# ABOUT THIS TASK:
Reproduce all the records word for word. Omit images.

(Records from a data source)
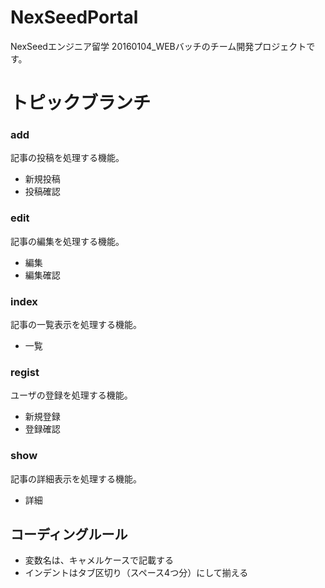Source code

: # NexSeedPortal
NexSeedエンジニア留学 20160104_WEBバッチのチーム開発プロジェクトです。

# トピックブランチ
### add
記事の投稿を処理する機能。

* 新規投稿
* 投稿確認

### edit
記事の編集を処理する機能。

* 編集
* 編集確認

### index
記事の一覧表示を処理する機能。

* 一覧

### regist
ユーザの登録を処理する機能。

* 新規登録
* 登録確認

### show
記事の詳細表示を処理する機能。

* 詳細

## コーディングルール
* 変数名は、キャメルケースで記載する
* インデントはタブ区切り（スペース4つ分）にして揃える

# ANSWER SECTION:
Source code

: # NexSeedPortal
NexSeedエンジニア留学 20160104_WEBバッチのチーム開発プロジェクトです。

# トピックブランチ
### add
記事の投稿を処理する機能。

* 新規投稿
* 投稿確認

### edit
記事の編集を処理する機能。

* 編集
* 編集確認

### index
記事の一覧表示を処理する機能。

* 一覧

### regist
ユーザの登録を処理する機能。

* 新規登録
* 登録確認

### show
記事の詳細表示を処理する機能。

* 詳細

## コーディングルール
* 変数名は、キャメルケースで記載する
* インデントはタブ区切り（スペース4つ分）にして揃える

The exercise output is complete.